Pledged Subsidiary Equity definition

Pledged Subsidiary Equity means Pledged Equity in a Person that is, or becomes a direct Subsidiary of a Grantor.
Pledged Subsidiary Equity means, collectively, (i) one hundred percent (100%) of the Equity Interests owned by the Borrower in each Domestic Subsidiary, whether now owned or hereafter created or acquired by the Borrower, together will all proceeds and substitutions thereof, all cash, stock and other moneys and property paid thereon, all rights to subscribe for securities declared or granted in connection therewith, and all other cash and noncash proceeds of the foregoing, and (ii) sixty-five percent (65%) of the Equity Interests owned by the Borrower in each Foreign Subsidiary, whether now owned or hereafter created or acquired by the Borrower, together with all proceeds and substitutions thereof, all cash, stock and other moneys and property paid thereon, all rights to subscribe for securities declared or granted in connection therewith, and all other cash and noncash proceeds of the foregoing.
Pledged Subsidiary Equity has the meaning set forth in Section 1(a).

Examples of Pledged Subsidiary Equity in a sentence

  • Notwithstanding anything contained in the Subsidiary Guarantor Organizational Documents, REP hereby waives any requirement contained in the Subsidiary Guarantor Organizational Documents that REP consent to a transfer of the Pledged Subsidiary Equity Interests in connection with BETM’s exercise of remedies under this Agreement following the occurrence and during the continuance of an REP Event of Default.

  • REP shall not sell, lease, license, transfer (directly, indirectly, by operation of applicable Legal Requirements or otherwise) or otherwise dispose of, or consent to the sale, lease, license, transfer, or other disposition of, any of the Pledged Subsidiary Equity Interests.

  • BETM shall also, at the expense of the Pledgors, execute and deliver to the Pledgors promptly following such termination of this Agreement (a) such UCC termination statements and such other documentation as shall be reasonably requested by the Pledgors to effect the termination and release of the Liens on the Collateral as required by this Section 3.08 and (b) all certificates representing the Pledged Subsidiary Equity Interests.

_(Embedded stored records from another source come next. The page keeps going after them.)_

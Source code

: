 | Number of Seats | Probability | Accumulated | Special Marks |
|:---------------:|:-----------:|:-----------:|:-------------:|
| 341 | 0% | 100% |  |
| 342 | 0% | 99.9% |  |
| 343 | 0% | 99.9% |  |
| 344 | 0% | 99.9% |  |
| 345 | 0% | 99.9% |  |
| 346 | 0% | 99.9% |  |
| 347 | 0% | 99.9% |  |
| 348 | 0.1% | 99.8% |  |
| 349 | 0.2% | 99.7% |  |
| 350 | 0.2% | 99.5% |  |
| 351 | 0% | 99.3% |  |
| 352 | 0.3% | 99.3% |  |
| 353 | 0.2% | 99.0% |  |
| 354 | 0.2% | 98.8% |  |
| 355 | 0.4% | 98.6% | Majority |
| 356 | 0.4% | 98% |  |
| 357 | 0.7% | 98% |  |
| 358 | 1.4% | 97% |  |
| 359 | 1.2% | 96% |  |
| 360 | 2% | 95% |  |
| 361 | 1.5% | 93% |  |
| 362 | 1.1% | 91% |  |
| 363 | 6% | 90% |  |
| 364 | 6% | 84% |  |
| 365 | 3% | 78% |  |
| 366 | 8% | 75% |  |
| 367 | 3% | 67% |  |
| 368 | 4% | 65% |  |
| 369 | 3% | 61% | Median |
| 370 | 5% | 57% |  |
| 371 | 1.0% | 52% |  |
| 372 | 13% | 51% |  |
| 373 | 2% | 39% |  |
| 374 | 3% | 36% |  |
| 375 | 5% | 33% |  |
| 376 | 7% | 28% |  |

  • It is the legal and beneficial owner of, and has full right, good title and interest in, to and under, the rights and interests comprising the Pledged Subsidiary Equity Interests in which it has granted, or has purported to grant, a Lien hereunder.

  • REP will cause the Pledged Subsidiary Equity Interests to constitute at all times 100% of the total number of Equity Interests of the Subsidiary Guarantors then outstanding that are owned by it or in which it has an interest.

  • REP shall cause the Pledged Subsidiary Equity Interests to be evidenced by and remain “certificated securities” as defined in Article 8 of the NYUCC.

  • REP shall cause all Pledged Subsidiary Equity Interests held by it to be duly authorized and validly issued and to remain outstanding.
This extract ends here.